- _Aim of the task_
Although the data below holds other lines too, output only those from the line with "- Tavoitteena oli" up to and including the line with "- Käyttöliittymä suunniteltiin", exactly as they appear.

*** Begin section ***

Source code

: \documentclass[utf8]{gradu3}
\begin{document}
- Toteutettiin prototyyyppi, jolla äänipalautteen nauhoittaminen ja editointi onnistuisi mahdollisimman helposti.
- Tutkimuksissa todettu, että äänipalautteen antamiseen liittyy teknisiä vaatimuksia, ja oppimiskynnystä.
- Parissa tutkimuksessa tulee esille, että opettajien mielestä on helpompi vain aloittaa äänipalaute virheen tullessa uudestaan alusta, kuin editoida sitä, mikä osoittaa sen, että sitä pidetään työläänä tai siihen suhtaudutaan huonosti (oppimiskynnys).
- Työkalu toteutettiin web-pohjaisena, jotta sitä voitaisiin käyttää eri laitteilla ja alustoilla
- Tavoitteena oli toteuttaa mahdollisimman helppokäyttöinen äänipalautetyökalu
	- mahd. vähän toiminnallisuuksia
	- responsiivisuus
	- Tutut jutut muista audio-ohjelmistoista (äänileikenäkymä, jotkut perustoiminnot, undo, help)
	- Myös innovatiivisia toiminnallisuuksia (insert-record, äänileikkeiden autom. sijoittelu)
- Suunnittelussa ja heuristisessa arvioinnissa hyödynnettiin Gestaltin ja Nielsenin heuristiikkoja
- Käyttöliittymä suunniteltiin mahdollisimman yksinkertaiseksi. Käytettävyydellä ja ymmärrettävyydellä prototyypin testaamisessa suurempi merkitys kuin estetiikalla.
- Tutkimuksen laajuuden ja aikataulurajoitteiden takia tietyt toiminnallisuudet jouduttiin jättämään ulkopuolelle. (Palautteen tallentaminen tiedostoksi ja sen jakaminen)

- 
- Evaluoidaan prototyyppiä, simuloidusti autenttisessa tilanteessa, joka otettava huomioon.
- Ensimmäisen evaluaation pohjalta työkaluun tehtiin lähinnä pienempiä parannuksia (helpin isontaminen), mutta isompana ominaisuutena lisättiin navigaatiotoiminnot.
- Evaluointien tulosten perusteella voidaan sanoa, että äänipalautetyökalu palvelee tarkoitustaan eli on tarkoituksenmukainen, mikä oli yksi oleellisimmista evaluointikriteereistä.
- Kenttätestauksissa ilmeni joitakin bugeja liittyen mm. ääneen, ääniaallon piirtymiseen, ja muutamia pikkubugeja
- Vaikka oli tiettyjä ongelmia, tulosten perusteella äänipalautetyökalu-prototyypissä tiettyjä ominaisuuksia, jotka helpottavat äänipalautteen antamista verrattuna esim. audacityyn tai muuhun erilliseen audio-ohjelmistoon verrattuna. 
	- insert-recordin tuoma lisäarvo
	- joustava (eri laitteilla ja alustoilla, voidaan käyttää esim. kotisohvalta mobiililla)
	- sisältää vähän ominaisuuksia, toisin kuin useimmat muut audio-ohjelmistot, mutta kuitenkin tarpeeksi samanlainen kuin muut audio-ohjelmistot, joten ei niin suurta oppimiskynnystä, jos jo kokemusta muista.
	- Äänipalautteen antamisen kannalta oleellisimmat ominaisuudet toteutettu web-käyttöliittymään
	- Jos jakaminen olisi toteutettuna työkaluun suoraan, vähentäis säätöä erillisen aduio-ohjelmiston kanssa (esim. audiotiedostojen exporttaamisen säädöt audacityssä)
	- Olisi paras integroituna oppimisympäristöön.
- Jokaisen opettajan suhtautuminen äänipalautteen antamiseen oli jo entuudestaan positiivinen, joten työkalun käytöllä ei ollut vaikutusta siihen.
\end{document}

*** End section ***

- _Answer area_
- Tavoitteena oli toteuttaa mahdollisimman helppokäyttöinen äänipalautetyökalu
	- mahd. vähän toiminnallisuuksia
	- responsiivisuus
	- Tutut jutut muista audio-ohjelmistoista (äänileikenäkymä, jotkut perustoiminnot, undo, help)
	- Myös innovatiivisia toiminnallisuuksia (insert-record, äänileikkeiden autom. sijoittelu)
- Suunnittelussa ja heuristisessa arvioinnissa hyödynnettiin Gestaltin ja Nielsenin heuristiikkoja
- Käyttöliittymä suunniteltiin mahdollisimman yksinkertaiseksi. Käytettävyydellä ja ymmärrettävyydellä prototyypin testaamisessa suurempi merkitys kuin estetiikalla.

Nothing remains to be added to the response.